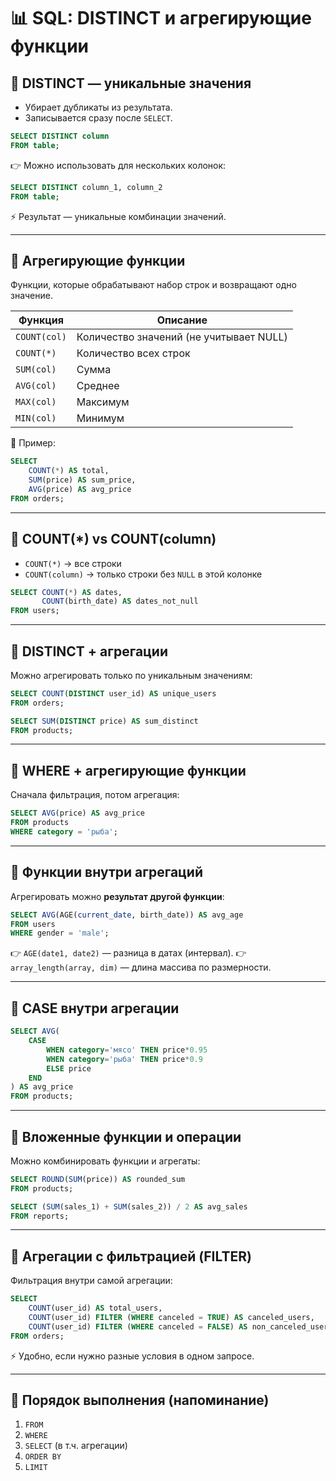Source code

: # 📊 SQL: DISTINCT и агрегирующие функции

## 🔹 DISTINCT — уникальные значения

* Убирает дубликаты из результата.
* Записывается сразу после `SELECT`.

```sql
SELECT DISTINCT column
FROM table;
```

👉 Можно использовать для нескольких колонок:

```sql
SELECT DISTINCT column_1, column_2
FROM table;
```

⚡ Результат — уникальные комбинации значений.

---

## 🔹 Агрегирующие функции

Функции, которые обрабатывают набор строк и возвращают одно значение.

| Функция      | Описание                                |
| ------------ | --------------------------------------- |
| `COUNT(col)` | Количество значений (не учитывает NULL) |
| `COUNT(*)`   | Количество всех строк                   |
| `SUM(col)`   | Сумма                                   |
| `AVG(col)`   | Среднее                                 |
| `MAX(col)`   | Максимум                                |
| `MIN(col)`   | Минимум                                 |

📌 Пример:

```sql
SELECT 
    COUNT(*) AS total,
    SUM(price) AS sum_price,
    AVG(price) AS avg_price
FROM orders;
```

---

## 🔹 COUNT(\*) vs COUNT(column)

* `COUNT(*)` → все строки
* `COUNT(column)` → только строки без `NULL` в этой колонке

```sql
SELECT COUNT(*) AS dates,
       COUNT(birth_date) AS dates_not_null
FROM users;
```

---

## 🔹 DISTINCT + агрегации

Можно агрегировать только по уникальным значениям:

```sql
SELECT COUNT(DISTINCT user_id) AS unique_users
FROM orders;

SELECT SUM(DISTINCT price) AS sum_distinct
FROM products;
```

---

## 🔹 WHERE + агрегирующие функции

Сначала фильтрация, потом агрегация:

```sql
SELECT AVG(price) AS avg_price
FROM products
WHERE category = 'рыба';
```

---

## 🔹 Функции внутри агрегаций

Агрегировать можно **результат другой функции**:

```sql
SELECT AVG(AGE(current_date, birth_date)) AS avg_age
FROM users
WHERE gender = 'male';
```

👉 `AGE(date1, date2)` — разница в датах (интервал).
👉 `array_length(array, dim)` — длина массива по размерности.

---

## 🔹 CASE внутри агрегации

```sql
SELECT AVG(
    CASE 
        WHEN category='мясо' THEN price*0.95
        WHEN category='рыба' THEN price*0.9
        ELSE price
    END
) AS avg_price
FROM products;
```

---

## 🔹 Вложенные функции и операции

Можно комбинировать функции и агрегаты:

```sql
SELECT ROUND(SUM(price)) AS rounded_sum
FROM products;

SELECT (SUM(sales_1) + SUM(sales_2)) / 2 AS avg_sales
FROM reports;
```

---

## 🔹 Агрегации с фильтрацией (FILTER)

Фильтрация внутри самой агрегации:

```sql
SELECT 
    COUNT(user_id) AS total_users,
    COUNT(user_id) FILTER (WHERE canceled = TRUE) AS canceled_users,
    COUNT(user_id) FILTER (WHERE canceled = FALSE) AS non_canceled_users
FROM orders;
```

⚡ Удобно, если нужно разные условия в одном запросе.

---

## 📌 Порядок выполнения (напоминание)

1. `FROM`
2. `WHERE`
3. `SELECT` (в т.ч. агрегации)
4. `ORDER BY`
5. `LIMIT`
····················
* _Task requirements_
Determine how many lines of the listing above hold the word "внутри". Report that number without anything else.

* _Result of this task_
3